8. The method according to any one of claims 1 to 7, characterized in that the production of the at least one functional component (8) and the joining to the intermediate sandwich product (7) is carried out coupled with the thermoforming of the sandwich blank part (2).

9. The method according to any one of claims 1 to 7, characterized in that the production of the at least one functional component (8) and the joining of the functional component (8) to the intermediate sandwich product (7) is carried out after the thermoforming of the sandwich blank part (2). 18

10. The method according to any one of claims 1 to 9, characterized in that the joining of the at least one functional component (8) to the intermediate sandwich product (7) is carried out by means of material joining technology.

11 . Method according to Claim 10, characterized in that the at least one functional component (8) is joined to the intermediate sandwich product (7) by means of thermoplastic welding.

12. The method according to any one of claims 1 to 11, characterized in that a thermoplastic, continuous fiber-reinforced composite structure is provided as the plate-shaped semi-finished sandwich product (1), which has at least two layers, of which in at least one layer continuous fibers in a matrix of thermoplastic material of the first variety are embedded.

13. The method according to any one of claims 1 to 11, characterized in that a thermoplastic, continuous fiber-reinforced composite structure is provided as the plate-shaped semi-finished sandwich product (1), which has at least two cover layers in each of which continuous fibers are embedded in a matrix of thermoplastic material of the first type , and that the two outer layers delimit an intermediate core layer made of the thermoplastic material of the first type on both sides and are connected to it in a materially bonded manner.

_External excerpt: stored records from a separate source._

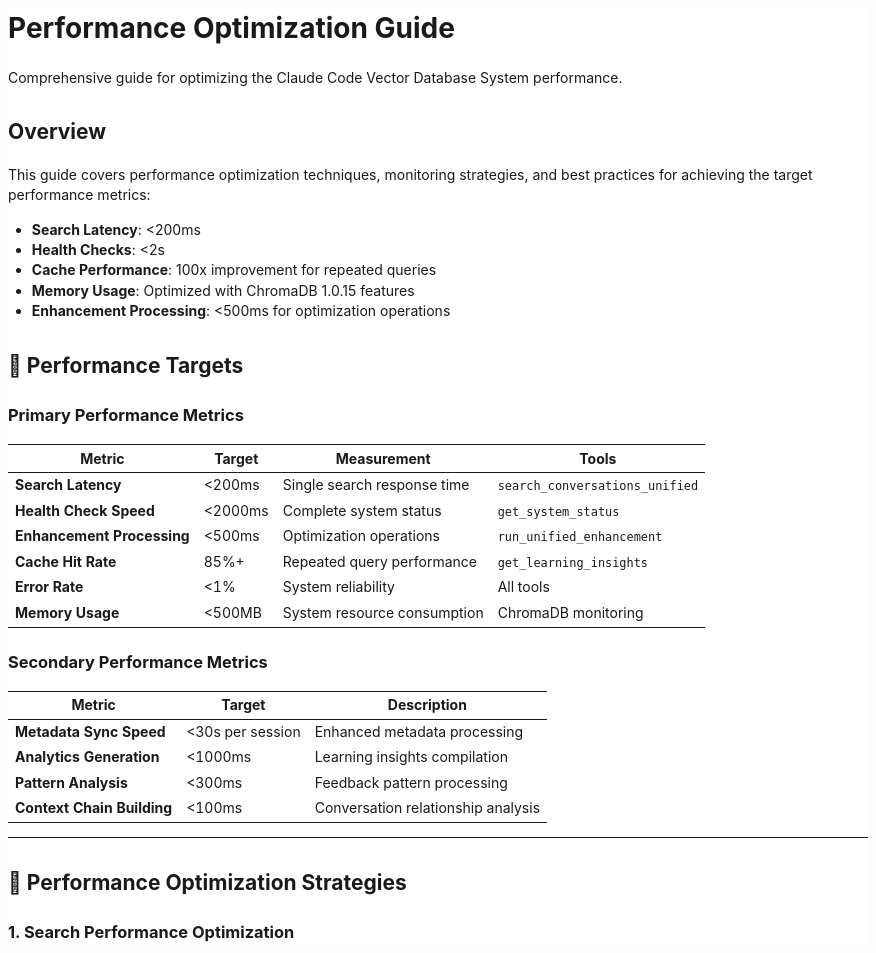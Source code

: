 # Performance Optimization Guide

Comprehensive guide for optimizing the Claude Code Vector Database System performance.

## Overview

This guide covers performance optimization techniques, monitoring strategies, and best practices for achieving the target performance metrics:

- **Search Latency**: <200ms
- **Health Checks**: <2s  
- **Cache Performance**: 100x improvement for repeated queries
- **Memory Usage**: Optimized with ChromaDB 1.0.15 features
- **Enhancement Processing**: <500ms for optimization operations

## 🎯 Performance Targets

### Primary Performance Metrics

| Metric | Target | Measurement | Tools |
|--------|--------|-------------|-------|
| **Search Latency** | <200ms | Single search response time | `search_conversations_unified` |
| **Health Check Speed** | <2000ms | Complete system status | `get_system_status` |
| **Enhancement Processing** | <500ms | Optimization operations | `run_unified_enhancement` |
| **Cache Hit Rate** | 85%+ | Repeated query performance | `get_learning_insights` |
| **Error Rate** | <1% | System reliability | All tools |
| **Memory Usage** | <500MB | System resource consumption | ChromaDB monitoring |

### Secondary Performance Metrics

| Metric | Target | Description |
|--------|--------|-------------|
| **Metadata Sync Speed** | <30s per session | Enhanced metadata processing |
| **Analytics Generation** | <1000ms | Learning insights compilation |
| **Pattern Analysis** | <300ms | Feedback pattern processing |
| **Context Chain Building** | <100ms | Conversation relationship analysis |

---

## 🚀 Performance Optimization Strategies

### 1. Search Performance Optimization

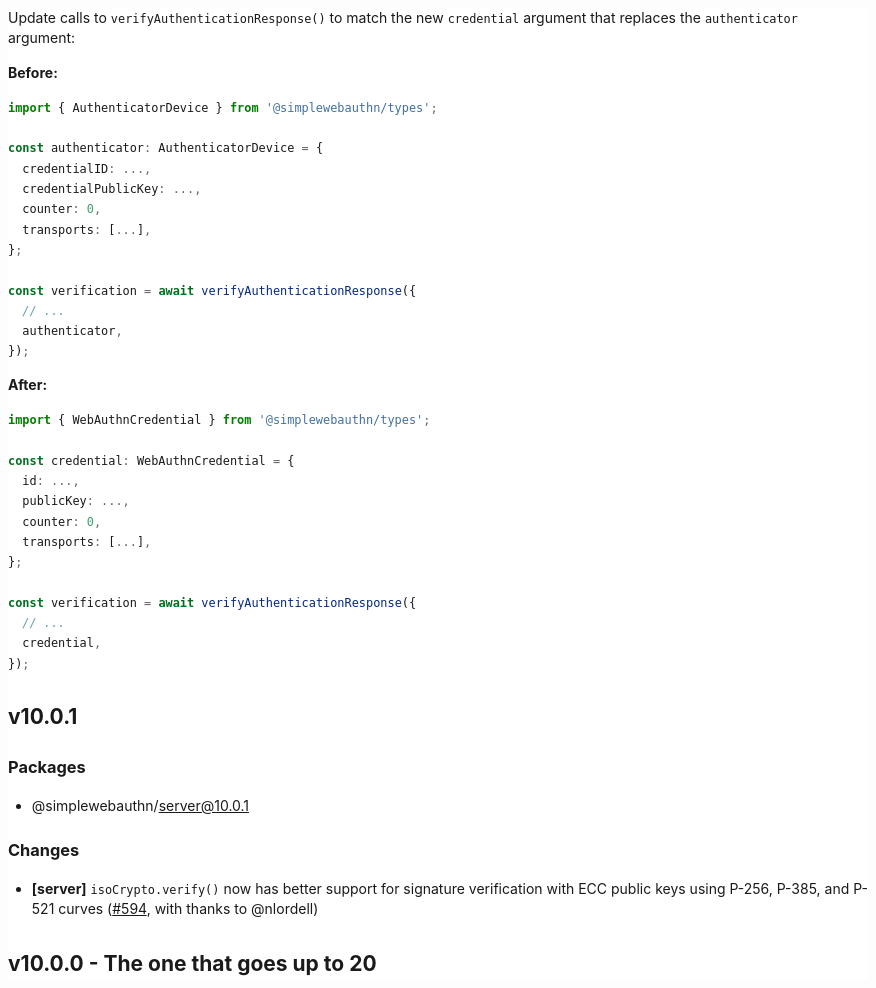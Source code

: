 Update calls to `verifyAuthenticationResponse()` to match the new `credential` argument that
replaces the `authenticator` argument:

**Before:**

```ts
import { AuthenticatorDevice } from '@simplewebauthn/types';

const authenticator: AuthenticatorDevice = {
  credentialID: ...,
  credentialPublicKey: ...,
  counter: 0,
  transports: [...],
};

const verification = await verifyAuthenticationResponse({
  // ...
  authenticator,
});
```

**After:**

```ts
import { WebAuthnCredential } from '@simplewebauthn/types';

const credential: WebAuthnCredential = {
  id: ...,
  publicKey: ...,
  counter: 0,
  transports: [...],
};

const verification = await verifyAuthenticationResponse({
  // ...
  credential,
});
```

## v10.0.1

### Packages

- @simplewebauthn/server@10.0.1

### Changes

- **[server]** `isoCrypto.verify()` now has better support for signature verification with ECC
  public keys using P-256, P-385, and P-521 curves
  ([#594](https://github.com/MasterKale/SimpleWebAuthn/pull/594), with thanks to @nlordell)

## v10.0.0 - The one that goes up to 20

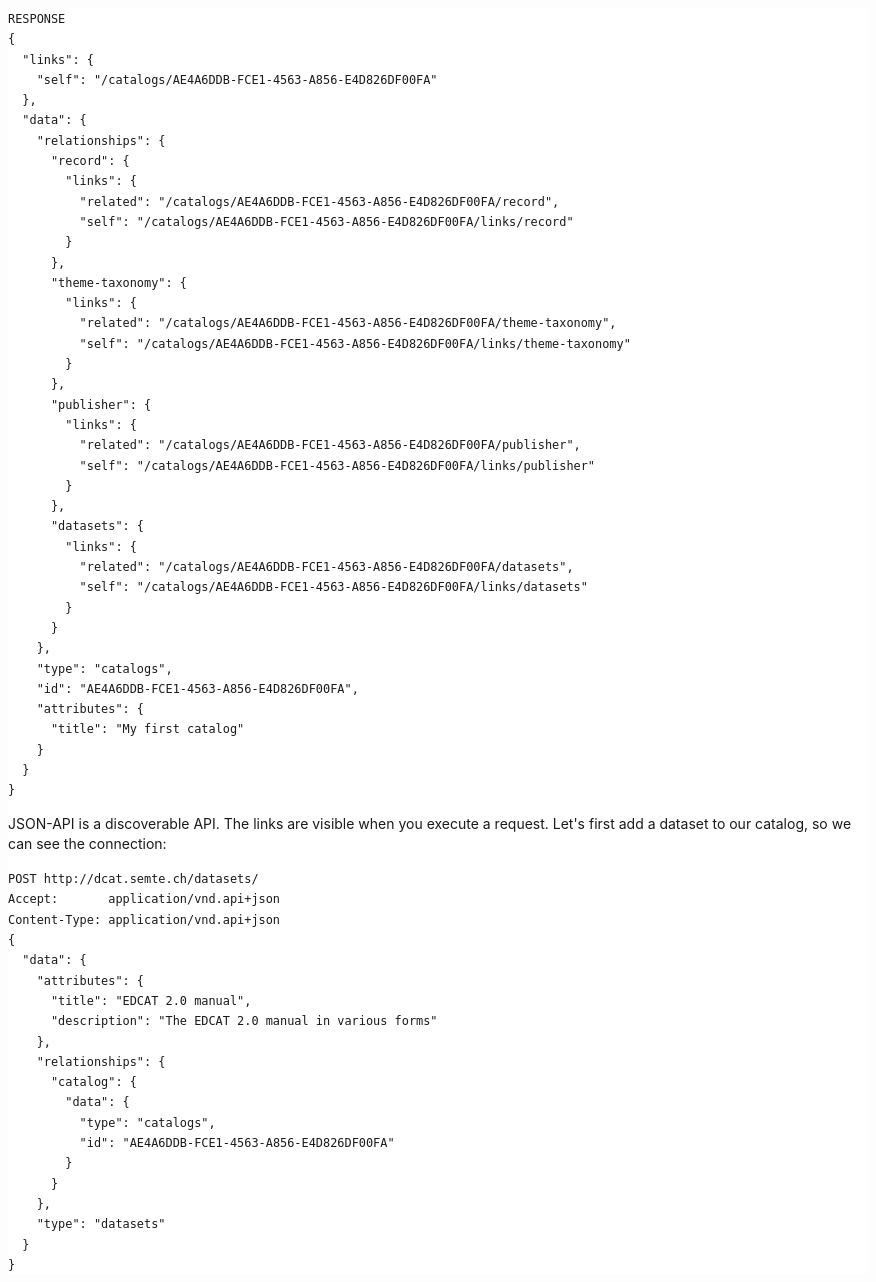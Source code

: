     RESPONSE
    {
      "links": {
        "self": "/catalogs/AE4A6DDB-FCE1-4563-A856-E4D826DF00FA"
      },
      "data": {
        "relationships": {
          "record": {
            "links": {
              "related": "/catalogs/AE4A6DDB-FCE1-4563-A856-E4D826DF00FA/record",
              "self": "/catalogs/AE4A6DDB-FCE1-4563-A856-E4D826DF00FA/links/record"
            }
          },
          "theme-taxonomy": {
            "links": {
              "related": "/catalogs/AE4A6DDB-FCE1-4563-A856-E4D826DF00FA/theme-taxonomy",
              "self": "/catalogs/AE4A6DDB-FCE1-4563-A856-E4D826DF00FA/links/theme-taxonomy"
            }
          },
          "publisher": {
            "links": {
              "related": "/catalogs/AE4A6DDB-FCE1-4563-A856-E4D826DF00FA/publisher",
              "self": "/catalogs/AE4A6DDB-FCE1-4563-A856-E4D826DF00FA/links/publisher"
            }
          },
          "datasets": {
            "links": {
              "related": "/catalogs/AE4A6DDB-FCE1-4563-A856-E4D826DF00FA/datasets",
              "self": "/catalogs/AE4A6DDB-FCE1-4563-A856-E4D826DF00FA/links/datasets"
            }
          }
        },
        "type": "catalogs",
        "id": "AE4A6DDB-FCE1-4563-A856-E4D826DF00FA",
        "attributes": {
          "title": "My first catalog"
        }
      }
    }

JSON-API is a discoverable API.  The links are visible when you execute a request.  Let's first add a
dataset to our catalog, so we can see the connection:

    POST http://dcat.semte.ch/datasets/
    Accept:       application/vnd.api+json
    Content-Type: application/vnd.api+json
    { 
      "data": {
        "attributes": {
          "title": "EDCAT 2.0 manual",
          "description": "The EDCAT 2.0 manual in various forms"
        },
        "relationships": {
          "catalog": {
            "data": {
              "type": "catalogs",
              "id": "AE4A6DDB-FCE1-4563-A856-E4D826DF00FA"
            }
          }
        },
        "type": "datasets"
      }
    }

14. The method as claimed in claim 13, characterized in that the core layer is structured and cavities are delimited or formed in the form of a foam. 19

15. The method according to any one of claims 1 to 14, characterized in that the plate-shaped sandwich semi-finished product (1) has the following weight proportions: greater than (>) 50% thermoplastic material of the first type and less than (<) 50% fiber content of the second type.

16. The method according to any one of claims 1 to 15, characterized in that the plate-shaped semi-finished sandwich product (1) has the following proportions by weight: greater than (>) 60% thermoplastic material of the first type and less than (<) 40% fiber content of the second type and Talc having a fiber to talc ratio of greater than or equal (>) 75%.

17. Sorted recyclate in the form of a sandwich component (9) having at least one functional component (8) produced with a method according to one of claims 1 to 16.

18. Use of the single-variety recyclate according to claim 17 as a flat, load-bearing component in the field of electromobility, automotive, caravan, ship, rail and aircraft construction, sports equipment, or as a supporting structure for photovoltaic modules.